DATA FOR THIS TASK:
● ● ● ● ●

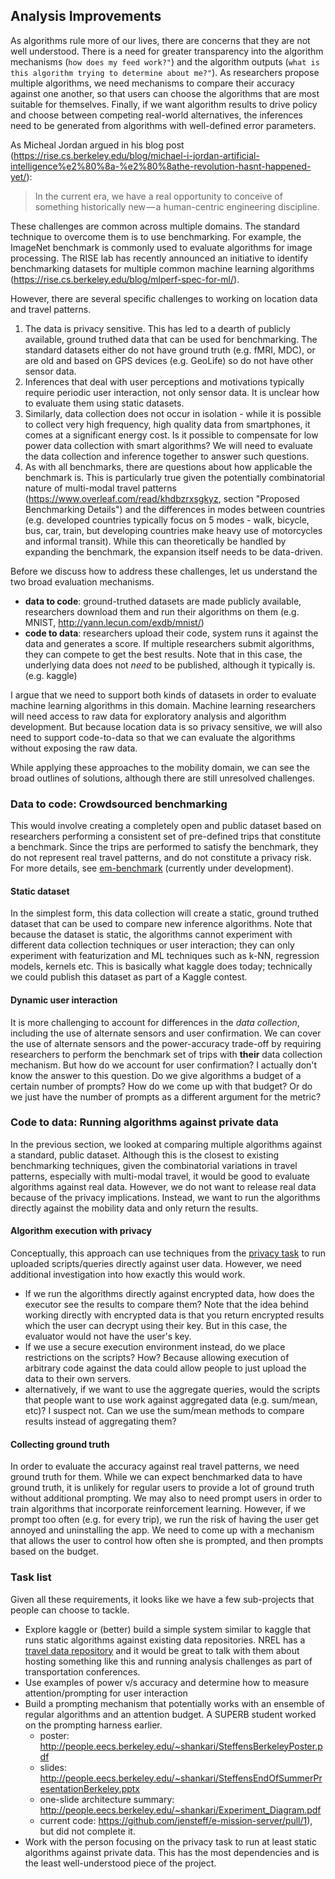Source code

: ## Analysis Improvements ##
As algorithms rule more of our lives, there are concerns that they are not well
understood. There is a need for greater transparency into the algorithm
mechanisms (`how does my feed work?"`) and the algorithm outputs (`what is
this algorithm trying to determine about me?"`).  As researchers propose
multiple algorithms, we need mechanisms to compare their accuracy against one
another, so that users can choose the algorithms that are most suitable for
themselves.  Finally, if we want algorithm results to drive policy and choose
between competing real-world alternatives, the inferences need to be generated
from algorithms with well-defined error parameters.

As Micheal Jordan argued in his blog post (https://rise.cs.berkeley.edu/blog/michael-i-jordan-artificial-intelligence%e2%80%8a-%e2%80%8athe-revolution-hasnt-happened-yet/):

> In the current era, we have a real opportunity to conceive of something
> historically new — a human-centric engineering discipline.

These challenges are common across multiple domains. The standard technique to
overcome them is to use benchmarking. For example, the ImageNet benchmark is
commonly used to evaluate algorithms for image processing. The RISE lab has
recently announced an initiative to identify benchmarking datasets for multiple
common machine learning algorithms (https://rise.cs.berkeley.edu/blog/mlperf-spec-for-ml/).

However, there are several specific challenges to working on location data and
travel patterns.
1. The data is privacy sensitive. This has led to a dearth of publicly
available, ground truthed data that can be used for benchmarking. The standard
datasets either do not have ground truth (e.g. fMRI, MDC), or are old and based
on GPS devices (e.g. GeoLife) so do not have other sensor data.
2. Inferences that deal with user perceptions and motivations typically require
periodic user interaction, not only sensor data. It is unclear how to evaluate
them using static datasets.
3. Similarly, data collection does not occur in isolation - while it is
possible to collect very high frequency, high quality data from smartphones, it
comes at a significant energy cost. Is it possible to compensate for low power
data collection with smart algorithms? We will need to evaluate the data
collection and inference together to answer such questions.
4. As with all benchmarks, there are questions about how applicable the
benchmark is. This is particularly true given the potentially combinatorial
nature of multi-modal travel patterns (https://www.overleaf.com/read/khdbzrxsgkyz, section "Proposed Benchmarking Details") and the differences in modes between
countries (e.g. developed countries typically focus on 5 modes - walk, bicycle,
bus, car, train, but developing countries make heavy use of motorcycles and
informal transit). While this can theoretically be handled by expanding the
benchmark, the expansion itself needs to be data-driven.

Before we discuss how to address these challenges, let us understand the 
two broad evaluation mechanisms.
- **data to code**: ground-truthed datasets are made publicly available,
  researchers download them and run their algorithms on them (e.g. MNIST,
  http://yann.lecun.com/exdb/mnist/)
- **code to data**: researchers upload their code, system runs it against the data
  and generates a score. If multiple researchers submit algorithms, they can
  compete to get the best results. Note that in this case, the underlying data
  does not _need_ to be published, although it typically is. (e.g. kaggle)

I argue that we need to support both kinds of datasets in order to evaluate
machine learning algorithms in this domain. Machine learning researchers will
need access to raw data for exploratory analysis and algorithm development. But
because location data is so privacy sensitive, we will also need to support
code-to-data so that we can evaluate the algorithms without exposing the raw
data.

While applying these approaches to the mobility domain, we can see the broad outlines of solutions,
although there are still unresolved challenges.

### Data to code: Crowdsourced benchmarking ###
This would involve creating a completely open and public dataset based on
researchers performing a consistent set of pre-defined trips that constitute a
benchmark. Since the trips are performed to satisfy the benchmark, they do not
represent real travel patterns, and do not constitute a privacy risk. For more
details, see [em-benchmark](https://www.overleaf.com/read/khdbzrxsgkyz) (currently
under development).

#### Static dataset ####
In the simplest form, this data collection will create a static, ground truthed
dataset that can be used to compare new inference algorithms. Note
that because the dataset is static, the algorithms cannot experiment with
different data collection techniques or user interaction; they can only experiment
with featurization and ML techniques such as k-NN, regression models, kernels etc.
This is basically what kaggle does today; technically we could publish this dataset
as part of a Kaggle contest.

#### Dynamic user interaction ####
It is more challenging to account for differences in the _data collection_,
including the use of alternate sensors and user confirmation. We can cover the
use of alternate sensors and the power-accuracy trade-off by requiring
researchers to perform the benchmark set of trips with **their** data collection
mechanism. But how do we account for user confirmation? I actually don't know
the answer to this question. Do we give algorithms a budget of a certain number
of prompts? How do we come up with that budget? Or do we just have the number
of prompts as a different argument for the metric?

### Code to data: Running algorithms against private data ###
In the previous section, we looked at comparing multiple algorithms against a
standard, public dataset. Although this is the closest to existing benchmarking
techniques, given the combinatorial variations in travel patterns, especially with multi-modal
travel, it would be good to evaluate algorithms against real data. However, we
do not want to release real data because of the privacy implications. Instead,
we want to run the algorithms directly against the mobility data and only
return the results.

#### Algorithm execution with privacy ####
Conceptually, this approach can use techniques from the [privacy
task](privacy.md) to run uploaded scripts/queries directly against user data.
However, we need additional investigation into how exactly this would work.

- If we run the algorithms directly against encrypted data, how does the
  executor see the results to compare them? Note that the idea behind working
  directly with encrypted data is that you return encrypted results which the
  user can decrypt using their key. But in this case, the evaluator would not
  have the user's key.
- If we use a secure execution environment instead, do we place restrictions on
  the scripts? How? Because allowing execution of arbitrary code against the data
  could allow people to just upload the data to their own servers.
- alternatively, if we want to use the aggregate queries, would the scripts
  that people want to use work against aggregated data (e.g.  sum/mean, etc)? I
  suspect not. Can we use the sum/mean methods to compare results instead of
  aggregating them?

#### Collecting ground truth ####
In order to evaluate the accuracy against real travel patterns, we need ground
truth for them. While we can expect benchmarked data to have ground truth, it
is unlikely for regular users to provide a lot of ground truth without 
additional prompting. We may also to need prompt users in order to train algorithms
that incorporate reinforcement learning. However, if we prompt too often (e.g. for every trip),
we run the risk of having the user get annoyed and uninstalling the app. We need to
come up with a mechanism that allows the user to control how often she is prompted,
and then prompts based on the budget.

### Task list ###
Given all these requirements, it looks like we have a few sub-projects that
people can choose to tackle.
- Explore kaggle or (better) build a simple system similar to kaggle that runs
  static algorithms against existing data repositories. NREL has a [travel data
  repository](https://www.nrel.gov/transportation/secure-transportation-data/tsdc-about.html)
  and it would be great to talk with them about hosting something like this and running
  analysis challenges as part of transportation conferences.
- Use examples of power v/s accuracy and determine how to measure
  attention/prompting for user interaction
- Build a prompting mechanism that potentially works with an ensemble of
  regular algorithms and an attention budget. A SUPERB student worked on the
  prompting harness earlier.
  - poster: http://people.eecs.berkeley.edu/~shankari/SteffensBerkeleyPoster.pdf
  - slides: http://people.eecs.berkeley.edu/~shankari/SteffensEndOfSummerPresentationBerkeley.pptx
  - one-slide architecture summary: http://people.eecs.berkeley.edu/~shankari/Experiment_Diagram.pdf
  - current code: https://github.com/jensteff/e-mission-server/pull/1), but did not complete it.
- Work with the person focusing on the privacy task to run at least static
  algorithms against private data. This has the most dependencies and is the
  least well-understood piece of the project.
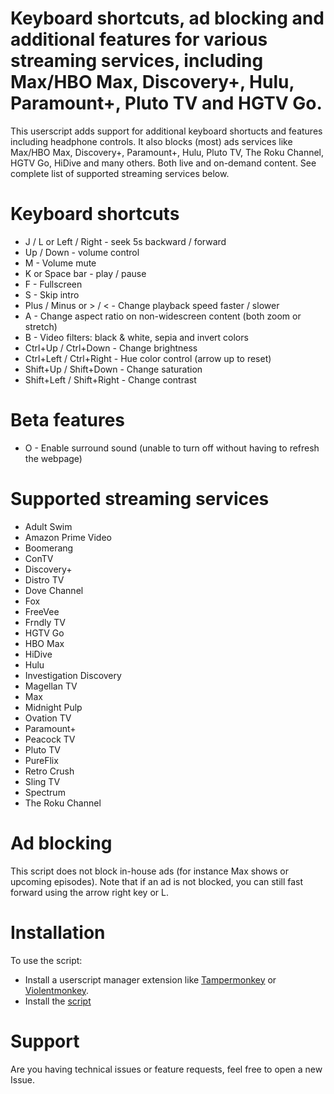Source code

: # Keyboard shortcuts, ad blocking and additional features for various streaming services, including Max/HBO Max, Discovery+, Hulu, Paramount+, Pluto TV and HGTV Go.

This userscript adds support for additional keyboard shortucts and features including headphone controls. It also blocks (most) ads services like Max/HBO Max, Discovery+, Paramount+, Hulu, Pluto TV, The Roku Channel, HGTV Go, HiDive and many others. Both live and on-demand content. See complete list of supported streaming services below.

# Keyboard shortcuts
 - J / L or Left / Right - seek 5s backward / forward
 - Up / Down - volume control
 - M - Volume mute
 - K or Space bar - play / pause
 - F - Fullscreen
 - S - Skip intro
 - Plus / Minus or > / < - Change playback speed faster / slower
 - A - Change aspect ratio on non-widescreen content (both zoom or stretch)
 - B - Video filters: black & white, sepia and invert colors
 - Ctrl+Up / Ctrl+Down - Change brightness
 - Ctrl+Left / Ctrl+Right - Hue color control (arrow up to reset)
 - Shift+Up / Shift+Down - Change saturation
 - Shift+Left / Shift+Right - Change contrast
# Beta features
 - O - Enable surround sound (unable to turn off without having to refresh the webpage)
# Supported streaming services
- Adult Swim
- Amazon Prime Video
- Boomerang
- ConTV
- Discovery+
- Distro TV
- Dove Channel
- Fox
- FreeVee
- Frndly TV
- HGTV Go
- HBO Max
- HiDive
- Hulu
- Investigation Discovery
- Magellan TV
- Max
- Midnight Pulp
- Ovation TV
- Paramount+
- Peacock TV
- Pluto TV
- PureFlix
- Retro Crush
- Sling TV
- Spectrum
- The Roku Channel
# Ad blocking
This script does not block in-house ads (for instance Max shows or upcoming episodes).
Note that if an ad is not blocked, you can still fast forward using the arrow right key or L.
# Installation
To use the script:
 - Install a userscript manager extension like [Tampermonkey](https://www.tampermonkey.net/) or [Violentmonkey](https://violentmonkey.github.io/).
 - Install the [script](https://github.com/chj85/HBOMax-and-Discovery-Plus-Keyboard-Shortcuts-and-Features/raw/main/main.user.js)
# Support
Are you having technical issues or feature requests, feel free to open a new Issue.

● ● ● ● ●

REQUIREMENT:
Taking the entries above, restate exactly those lines that fall between the line with "bus, car, train, but" and the line with "machine learning algorithms in", keeping both of those lines too.

WRITTEN REPLY:
bus, car, train, but developing countries make heavy use of motorcycles and
informal transit). While this can theoretically be handled by expanding the
benchmark, the expansion itself needs to be data-driven.

Before we discuss how to address these challenges, let us understand the 
two broad evaluation mechanisms.
- **data to code**: ground-truthed datasets are made publicly available,
  researchers download them and run their algorithms on them (e.g. MNIST,
  http://yann.lecun.com/exdb/mnist/)
- **code to data**: researchers upload their code, system runs it against the data
  and generates a score. If multiple researchers submit algorithms, they can
  compete to get the best results. Note that in this case, the underlying data
  does not _need_ to be published, although it typically is. (e.g. kaggle)

I argue that we need to support both kinds of datasets in order to evaluate
machine learning algorithms in this domain. Machine learning researchers will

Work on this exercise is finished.